5.1 Core 0 Initialization: Clock and Memory Setup

Core 0 must establish the complete memory map, defining the address spaces for the 520 KB of on-chip SRAM , the 4 MB of QSPI flash , and all peripheral registers. This core must also initialize the system clocks (PLLs), which are often configured to run at the maximum 150 MHz operating frequency. In bare-metal C, this means using volatile pointers to directly access the hardware registers for control, such as:

				
					// Example: Direct Register Access for Clock Setup (Illustrative)
#define CLK_PERI_CTRL_REG (*(volatile uint32_t*)0x40008000)

void initialize_clocks() {
    // Write value to register to set peripheral clock source...
    CLK_PERI_CTRL_REG = 0xDEADBEEF;
}

5.2 Manual Core Handoff

Core 0 must manually wake up Core 1. The Core 0 sequence for waking Core 1 involves using a dedicated hardware register block accessible by both cores:

Set Entry Point: Write the starting address of Core 1’s main function into a designated Core 1 Start Address Register. This function is often called core1_entry().
Release from Reset: Write a specific value to a dedicated Core 1 Control Register to release the core from its hardware reset state.

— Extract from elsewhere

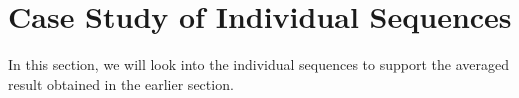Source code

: \section{Case Study of Individual Sequences}
\label{sec:results/section_b}

In this section, we will look into the individual sequences to support the averaged result obtained in the earlier section.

Upon release, Core 1 immediately fetches the instruction at the specified entry point and begins execution, running entirely asynchronously from Core 0.

Example: Simplified Core Handoff (Conceptual)

				
					// Shared register definitions (Must be verified against datasheet)
#define CORE1_START_REG (*(volatile uint32_t*)0x40000004)
#define CORE1_CTRL_REG  (*(volatile uint32_t*)0x40000008)

// Entry function for Core 1
void core1_entry() {
    // Core 1-specific initialization (e.g., dedicated peripheral setup)
    while (1) {
        // Core 1's main loop
    }
}

void main_core0() {
    // 1. Core 0 Initialization (Clocks, Memory Map, etc.)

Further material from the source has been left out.